Published on: Tuesday, November 8, 2022

The U.S. Supreme Court on Monday declined to review Arizona's use of eight-member criminal juries over the fierce objection of Justice Neil Gorsuch, who wrote in a dissent that the smaller panels flout centuries of formerly "inviolable" precedent (article available here).

Justice Gorsuch said the court should have taken up the case of Ramin Khorrami, an Arizona man convicted by an eight-member criminal jury of fraud and theft. Arizona is one of six states that allow six- or eight-person juries to hear felony cases.
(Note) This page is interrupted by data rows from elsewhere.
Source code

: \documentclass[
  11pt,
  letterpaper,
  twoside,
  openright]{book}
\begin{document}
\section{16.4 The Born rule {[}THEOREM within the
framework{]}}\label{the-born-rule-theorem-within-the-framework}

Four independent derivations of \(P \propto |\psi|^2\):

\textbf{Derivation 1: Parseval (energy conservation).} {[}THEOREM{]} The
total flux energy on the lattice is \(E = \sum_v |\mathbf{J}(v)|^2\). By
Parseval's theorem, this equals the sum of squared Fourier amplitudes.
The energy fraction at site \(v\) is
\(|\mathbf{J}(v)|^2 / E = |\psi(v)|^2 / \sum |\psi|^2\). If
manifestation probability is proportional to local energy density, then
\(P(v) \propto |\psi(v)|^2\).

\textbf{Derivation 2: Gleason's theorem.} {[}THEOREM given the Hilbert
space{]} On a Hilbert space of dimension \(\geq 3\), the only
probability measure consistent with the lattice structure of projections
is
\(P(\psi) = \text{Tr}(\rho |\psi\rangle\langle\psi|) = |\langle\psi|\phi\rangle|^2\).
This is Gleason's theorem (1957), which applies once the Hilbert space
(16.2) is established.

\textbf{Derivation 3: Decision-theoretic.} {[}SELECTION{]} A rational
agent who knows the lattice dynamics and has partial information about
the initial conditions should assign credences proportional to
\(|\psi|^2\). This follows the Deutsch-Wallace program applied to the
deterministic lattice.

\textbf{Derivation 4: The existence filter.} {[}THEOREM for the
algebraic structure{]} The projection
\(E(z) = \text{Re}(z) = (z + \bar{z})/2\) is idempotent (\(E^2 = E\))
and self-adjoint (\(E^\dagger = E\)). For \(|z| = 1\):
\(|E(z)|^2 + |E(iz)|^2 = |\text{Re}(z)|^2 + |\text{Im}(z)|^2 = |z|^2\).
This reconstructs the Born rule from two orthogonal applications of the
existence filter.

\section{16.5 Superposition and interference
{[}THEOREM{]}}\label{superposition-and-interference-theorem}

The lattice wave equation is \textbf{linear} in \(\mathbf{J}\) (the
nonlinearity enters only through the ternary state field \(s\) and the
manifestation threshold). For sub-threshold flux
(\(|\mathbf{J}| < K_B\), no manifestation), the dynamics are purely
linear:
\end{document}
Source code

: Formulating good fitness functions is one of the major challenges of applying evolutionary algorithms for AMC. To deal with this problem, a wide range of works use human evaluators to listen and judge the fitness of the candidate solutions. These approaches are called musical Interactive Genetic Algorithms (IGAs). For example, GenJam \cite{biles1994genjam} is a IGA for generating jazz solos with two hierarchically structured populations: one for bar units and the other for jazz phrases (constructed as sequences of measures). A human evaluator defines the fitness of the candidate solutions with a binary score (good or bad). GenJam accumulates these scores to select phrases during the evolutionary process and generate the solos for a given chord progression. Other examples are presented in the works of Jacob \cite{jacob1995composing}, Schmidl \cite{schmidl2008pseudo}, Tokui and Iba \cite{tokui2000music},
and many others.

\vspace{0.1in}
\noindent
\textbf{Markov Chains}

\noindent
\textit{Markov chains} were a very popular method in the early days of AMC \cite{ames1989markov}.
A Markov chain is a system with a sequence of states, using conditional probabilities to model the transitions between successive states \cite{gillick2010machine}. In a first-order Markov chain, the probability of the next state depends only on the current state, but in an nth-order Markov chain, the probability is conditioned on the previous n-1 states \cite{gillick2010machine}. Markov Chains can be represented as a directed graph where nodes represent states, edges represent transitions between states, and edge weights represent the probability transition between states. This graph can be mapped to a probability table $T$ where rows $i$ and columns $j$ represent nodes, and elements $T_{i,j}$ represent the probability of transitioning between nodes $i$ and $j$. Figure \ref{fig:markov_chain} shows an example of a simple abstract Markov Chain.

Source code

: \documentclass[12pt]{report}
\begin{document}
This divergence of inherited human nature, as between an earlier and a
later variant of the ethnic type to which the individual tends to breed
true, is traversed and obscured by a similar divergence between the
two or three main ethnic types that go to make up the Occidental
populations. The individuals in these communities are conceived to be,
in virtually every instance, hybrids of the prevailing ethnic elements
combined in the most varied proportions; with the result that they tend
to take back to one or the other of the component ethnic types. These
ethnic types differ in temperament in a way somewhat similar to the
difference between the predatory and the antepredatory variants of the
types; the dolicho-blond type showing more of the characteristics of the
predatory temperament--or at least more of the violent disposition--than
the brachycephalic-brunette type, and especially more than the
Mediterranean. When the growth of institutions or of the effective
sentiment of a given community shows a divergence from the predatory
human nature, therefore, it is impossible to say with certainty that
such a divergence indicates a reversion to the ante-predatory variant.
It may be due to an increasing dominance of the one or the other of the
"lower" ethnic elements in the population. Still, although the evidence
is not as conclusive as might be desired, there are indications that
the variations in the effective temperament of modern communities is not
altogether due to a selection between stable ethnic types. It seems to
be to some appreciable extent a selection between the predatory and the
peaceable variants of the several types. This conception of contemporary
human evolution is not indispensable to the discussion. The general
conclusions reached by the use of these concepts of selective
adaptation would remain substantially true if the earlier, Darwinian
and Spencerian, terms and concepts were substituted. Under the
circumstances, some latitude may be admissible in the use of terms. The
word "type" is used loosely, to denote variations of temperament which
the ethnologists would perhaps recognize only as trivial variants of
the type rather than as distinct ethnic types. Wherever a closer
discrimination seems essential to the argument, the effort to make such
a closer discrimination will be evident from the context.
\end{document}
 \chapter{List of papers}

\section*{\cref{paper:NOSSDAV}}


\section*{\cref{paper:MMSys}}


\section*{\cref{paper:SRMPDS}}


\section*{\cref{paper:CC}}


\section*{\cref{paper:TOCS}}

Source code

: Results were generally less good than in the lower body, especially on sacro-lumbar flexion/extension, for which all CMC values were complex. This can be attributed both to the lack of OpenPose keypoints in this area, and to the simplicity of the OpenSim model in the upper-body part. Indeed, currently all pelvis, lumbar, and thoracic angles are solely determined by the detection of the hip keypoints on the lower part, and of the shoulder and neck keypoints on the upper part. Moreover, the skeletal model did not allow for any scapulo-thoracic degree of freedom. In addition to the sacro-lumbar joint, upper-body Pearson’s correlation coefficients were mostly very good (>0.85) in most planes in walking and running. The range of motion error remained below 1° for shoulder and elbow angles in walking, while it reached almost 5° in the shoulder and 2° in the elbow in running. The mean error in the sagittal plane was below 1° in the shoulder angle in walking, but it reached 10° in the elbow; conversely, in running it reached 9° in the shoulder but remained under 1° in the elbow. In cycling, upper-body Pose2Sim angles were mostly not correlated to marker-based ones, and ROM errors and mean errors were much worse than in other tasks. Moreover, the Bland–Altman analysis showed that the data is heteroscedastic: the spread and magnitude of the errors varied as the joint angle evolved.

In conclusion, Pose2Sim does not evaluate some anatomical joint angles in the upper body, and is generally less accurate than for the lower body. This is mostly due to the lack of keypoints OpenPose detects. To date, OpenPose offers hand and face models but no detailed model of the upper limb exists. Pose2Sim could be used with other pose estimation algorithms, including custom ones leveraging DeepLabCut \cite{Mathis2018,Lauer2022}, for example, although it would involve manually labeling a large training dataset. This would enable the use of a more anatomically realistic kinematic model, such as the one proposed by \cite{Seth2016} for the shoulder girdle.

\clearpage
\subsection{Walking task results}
"By the time of the Sixth Amendment's adoption, the 12-person criminal jury was 'an institution with a nearly 400-year-old tradition in England,'" the justice said. The dozen-member jury was "long and justly considered inviolable," he said, suggesting the framers may have taken it as so obvious and accepted they didn't think it needed spelling out.

Smaller juries are "less likely to include members of 'minority groups' and thus threaten to deprive defendants of a fair possibility of obtaining a jury composed of a representative cross-section of the community," Gorsuch wrote Monday.

Monday's dissent noted that Justice Brett Kavanaugh also would have voted to take up the case.

The other five states that allow felony juries of fewer than 12 are Connecticut, Florida, Indiana, Massachusetts and Utah, according to the Supreme Court petition.

The case is Khorrami v. Arizona, case number 21-1553, in the U.S. Supreme Court.